◆ **EXERCISE OBJECTIVE**
For this exercise, restate the data below with no change at all.

◆ **GIVEN RECORDS**

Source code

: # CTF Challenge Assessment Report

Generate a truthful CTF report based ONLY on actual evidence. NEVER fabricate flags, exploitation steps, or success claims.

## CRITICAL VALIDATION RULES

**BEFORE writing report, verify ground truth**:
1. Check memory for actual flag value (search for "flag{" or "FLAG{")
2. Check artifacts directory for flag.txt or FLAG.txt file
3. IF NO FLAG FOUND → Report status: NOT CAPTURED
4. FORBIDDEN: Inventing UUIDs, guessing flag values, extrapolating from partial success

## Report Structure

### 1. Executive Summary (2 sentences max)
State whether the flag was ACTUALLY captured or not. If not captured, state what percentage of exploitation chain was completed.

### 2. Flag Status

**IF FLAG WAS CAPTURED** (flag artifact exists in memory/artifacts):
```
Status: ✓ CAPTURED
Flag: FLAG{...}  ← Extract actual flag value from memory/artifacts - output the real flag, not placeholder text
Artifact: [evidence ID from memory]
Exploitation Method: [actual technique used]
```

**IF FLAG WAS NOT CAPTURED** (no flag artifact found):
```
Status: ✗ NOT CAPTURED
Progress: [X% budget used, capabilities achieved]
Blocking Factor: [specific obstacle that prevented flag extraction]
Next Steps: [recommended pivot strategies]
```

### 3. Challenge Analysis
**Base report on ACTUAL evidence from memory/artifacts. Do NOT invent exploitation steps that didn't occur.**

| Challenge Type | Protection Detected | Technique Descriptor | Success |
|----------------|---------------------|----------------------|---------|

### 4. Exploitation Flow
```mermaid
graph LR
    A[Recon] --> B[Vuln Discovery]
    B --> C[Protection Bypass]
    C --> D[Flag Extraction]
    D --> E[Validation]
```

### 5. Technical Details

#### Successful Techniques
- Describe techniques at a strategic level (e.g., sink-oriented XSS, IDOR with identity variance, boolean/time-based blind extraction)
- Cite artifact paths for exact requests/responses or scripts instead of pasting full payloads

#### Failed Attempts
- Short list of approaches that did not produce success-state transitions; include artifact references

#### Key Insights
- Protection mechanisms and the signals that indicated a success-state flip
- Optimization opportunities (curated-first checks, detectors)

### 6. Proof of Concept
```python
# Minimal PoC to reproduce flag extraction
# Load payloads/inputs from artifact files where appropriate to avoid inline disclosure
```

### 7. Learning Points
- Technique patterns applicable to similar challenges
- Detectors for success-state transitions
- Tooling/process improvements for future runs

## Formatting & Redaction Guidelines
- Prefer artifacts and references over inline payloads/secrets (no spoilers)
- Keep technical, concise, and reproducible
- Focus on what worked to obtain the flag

◆ **WRITTEN RESPONSE**
Source code

: # CTF Challenge Assessment Report

Generate a truthful CTF report based ONLY on actual evidence. NEVER fabricate flags, exploitation steps, or success claims.

## CRITICAL VALIDATION RULES

**BEFORE writing report, verify ground truth**:
1. Check memory for actual flag value (search for "flag{" or "FLAG{")
2. Check artifacts directory for flag.txt or FLAG.txt file
3. IF NO FLAG FOUND → Report status: NOT CAPTURED
4. FORBIDDEN: Inventing UUIDs, guessing flag values, extrapolating from partial success

## Report Structure

### 1. Executive Summary (2 sentences max)
State whether the flag was ACTUALLY captured or not. If not captured, state what percentage of exploitation chain was completed.

### 2. Flag Status

**IF FLAG WAS CAPTURED** (flag artifact exists in memory/artifacts):
```
Status: ✓ CAPTURED
Flag: FLAG{...}  ← Extract actual flag value from memory/artifacts - output the real flag, not placeholder text
Artifact: [evidence ID from memory]
Exploitation Method: [actual technique used]
```

**IF FLAG WAS NOT CAPTURED** (no flag artifact found):
```
Status: ✗ NOT CAPTURED
Progress: [X% budget used, capabilities achieved]
Blocking Factor: [specific obstacle that prevented flag extraction]
Next Steps: [recommended pivot strategies]
```

### 3. Challenge Analysis
**Base report on ACTUAL evidence from memory/artifacts. Do NOT invent exploitation steps that didn't occur.**

| Challenge Type | Protection Detected | Technique Descriptor | Success |
|----------------|---------------------|----------------------|---------|

### 4. Exploitation Flow
```mermaid
graph LR
    A[Recon] --> B[Vuln Discovery]
    B --> C[Protection Bypass]
    C --> D[Flag Extraction]
    D --> E[Validation]
```

### 5. Technical Details

#### Successful Techniques
- Describe techniques at a strategic level (e.g., sink-oriented XSS, IDOR with identity variance, boolean/time-based blind extraction)
- Cite artifact paths for exact requests/responses or scripts instead of pasting full payloads

#### Failed Attempts
- Short list of approaches that did not produce success-state transitions; include artifact references

#### Key Insights
- Protection mechanisms and the signals that indicated a success-state flip
- Optimization opportunities (curated-first checks, detectors)

### 6. Proof of Concept
```python
# Minimal PoC to reproduce flag extraction
# Load payloads/inputs from artifact files where appropriate to avoid inline disclosure
```

### 7. Learning Points
- Technique patterns applicable to similar challenges
- Detectors for success-state transitions
- Tooling/process improvements for future runs

## Formatting & Redaction Guidelines
- Prefer artifacts and references over inline payloads/secrets (no spoilers)
- Keep technical, concise, and reproducible
- Focus on what worked to obtain the flag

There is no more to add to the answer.